5. Removal. The Directors may remove any officer with or without cause by a vote or a majority of the entire number of Directors then in office.
6. Chairman of the Board. The Directors shall appoint a Chairman of the Board. When present he shall preside at all meetings of the Directors and stockholders and shall have such other powers and duties as are usually vested in the office of Chairman of the Board as well as such other powers and duties as may be vested in him by the Board of Directors.
7. President. The President shall have general supervision and control of all or a substantial portion of the operations of the business, as well as such other power and duties as may be vested in the President by the Board of Directors, or the Chief Executive Officer if other than the President. In the absence or disability of the Chief Executive Officer, if other than the President, the President shall perform the duties and exercise the powers of the Chief Executive Officer.
8. Chief Executive Officer. The Board of Directors shall appoint, as the Chief Executive Officer of the Companycorporation , the President, the Chairman of the Board, or any other officer of the corporation as the Board of Directors may deem appropriate. The Chief Executive Officer shall have the ultimate supervision and control of the operations of the business. In the absence of the Chairman of the Board, the Chief Executive Officer shall preside, when present, at all meetings of the Directors and stockholders.
9. Senior Vice President, Vice President and Assistant Vice President. Unless otherwise specified by the Board of Directors, the Senior Vice President, or if there shall be more than one, the Senior Vice Presidents in the order determined by the Directors, and subsequently, the Vice President or Vice Presidents, shall, in the absence or disability of the President, perform the duties and exercise the powers of the President and shall perform such other duties and shall have such other powers as the Directors or the Chief Executive Officer may from time to time prescribe.
An Assistant Vice President shall have such duties and powers as the Directors or the Chief Executive Officer may from time to time prescribe.
10. Financial Officers. In addition to the election of a Treasurer, the Directors may appoint one or more additional financial officers. The Directors may designate one of the officers as the Chief Financial Officer who, subject to the direction of the Directors and the Chief Executive Officer, shall have overall supervision and control of the internal and external financial affairs of the corporation including financial reporting, and the management of the assets of the corporation as well as such other powers and duties as may be vested in him by the Directors or the Chief Executive Officer. He shall have responsibility, custody and control of all funds, securities and valuable documents of the corporation except as the Directors may otherwise provide.
The Treasurer shall, subject to the direction of the Directors, the Chief Executive Officer and the Chief Financial Officer, if there be one, have general charge of managing the assets of the corporation. He shall perform such other duties as may be vested in him by the Directors, the Chief Executive Officer, or the Chief Financial Officer. In the event the Directors have not designated a Chief Financial Officer, or, if one is designated, in his absence or disability, the Treasurer shall have custody of all funds, securities and valuable documents of the corporation except as the Directors may otherwise provide.

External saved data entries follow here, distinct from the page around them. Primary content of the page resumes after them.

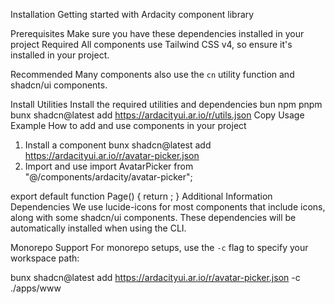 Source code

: Installation
Getting started with Ardacity component library

Prerequisites
Make sure you have these dependencies installed in your project
Required
All components use Tailwind CSS v4, so ensure it's installed in your project.

Recommended
Many components also use the `cn` utility function and shadcn/ui components.

Install Utilities
Install the required utilities and dependencies
bun
npm
pnpm
bunx shadcn@latest add https://ardacityui.ar.io/r/utils.json
Copy
Usage Example
How to add and use components in your project
1. Install a component
bunx shadcn@latest add https://ardacityui.ar.io/r/avatar-picker.json
2. Import and use
import AvatarPicker from "@/components/ardacity/avatar-picker";

export default function Page() {
  return <AvatarPicker />;
}
Additional Information
Dependencies
We use lucide-icons for most components that include icons, along with some shadcn/ui components. These dependencies will be automatically installed when using the CLI.

Monorepo Support
For monorepo setups, use the `-c` flag to specify your workspace path:

bunx shadcn@latest add https://ardacityui.ar.io/r/avatar-picker.json -c ./apps/www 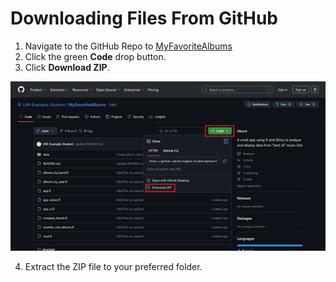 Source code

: # Downloading Files From GitHub 

1. Navigate to the GitHub Repo to [MyFavoriteAlbums](https://github.com/UW-Example-Student/MyFavoriteAlbums)
2. Click the green **Code** drop button. 
3. Click **Download ZIP**. 

![GitHub Download Zip Button](img/download-git.png)

4. Extract the ZIP file to your preferred folder. 


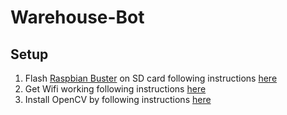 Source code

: # Warehouse-Bot

## Setup
1. Flash [Raspbian Buster](https://www.raspberrypi.org/downloads/raspbian/) on SD card following instructions [here](https://www.raspberrypi.org/documentation/installation/installing-images/README.md)
2. Get Wifi working following instructions [here](https://www.electronicshub.org/setup-wifi-raspberry-pi-2-using-usb-dongle/)
3. Install OpenCV by following instructions [here](https://www.pyimagesearch.com/2019/09/16/install-opencv-4-on-raspberry-pi-4-and-raspbian-buster/)
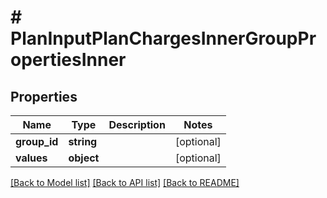 # # PlanInputPlanChargesInnerGroupPropertiesInner

## Properties

Name | Type | Description | Notes
------------ | ------------- | ------------- | -------------
**group_id** | **string** |  | [optional]
**values** | **object** |  | [optional]

[[Back to Model list]](../../README.md#models) [[Back to API list]](../../README.md#endpoints) [[Back to README]](../../README.md)

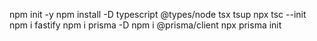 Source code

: 

npm init -y
npm install -D typescript @types/node tsx tsup 
npx tsc --init
npm i fastify
npm i prisma -D
npm i @prisma/client
npx prisma init

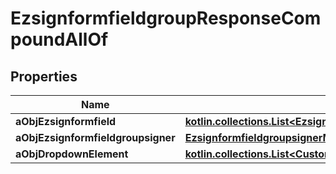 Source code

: 
# EzsignformfieldgroupResponseCompoundAllOf

## Properties
Name | Type | Description | Notes
------------ | ------------- | ------------- | -------------
**aObjEzsignformfield** | [**kotlin.collections.List&lt;EzsignformfieldMinusResponseCompound&gt;**](EzsignformfieldMinusResponseCompound.md) |  | 
**aObjEzsignformfieldgroupsigner** | [**EzsignformfieldgroupsignerMinusResponseCompound**](EzsignformfieldgroupsignerMinusResponseCompound.md) |  | 
**aObjDropdownElement** | [**kotlin.collections.List&lt;CustomMinusDropdownElementMinusResponseCompound&gt;**](CustomMinusDropdownElementMinusResponseCompound.md) |  |  [optional]



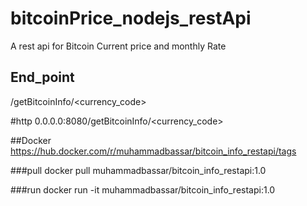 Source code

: # bitcoinPrice_nodejs_restApi
A rest api for Bitcoin Current price and monthly Rate



## End_point
/getBitcoinInfo/<currency_code>


#http
0.0.0.0:8080/getBitcoinInfo/<currency_code>

##Docker 
https://hub.docker.com/r/muhammadbassar/bitcoin_info_restapi/tags

###pull
docker pull muhammadbassar/bitcoin_info_restapi:1.0 

###run
docker run -it muhammadbassar/bitcoin_info_restapi:1.0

The Assistant Treasurer, or if there shall be more than one, the Assistant Treasurers in the order determined by the Directors, shall in the absence or disability of the Treasurer, perform the duties and exercise the powers of the Treasurer and shall perform such other duties and shall have such other powers as the Directors may from time to time prescribe.
The Assistant Controller, or if there shall be more than one, the Assistant Controllers in the order determined by the Directors, shall, in the absence or disability of the Controller, perform the duties and exercise the powers of the Controller and shall perform such other duties and shall have such other powers as the Directors may from time to time prescribe.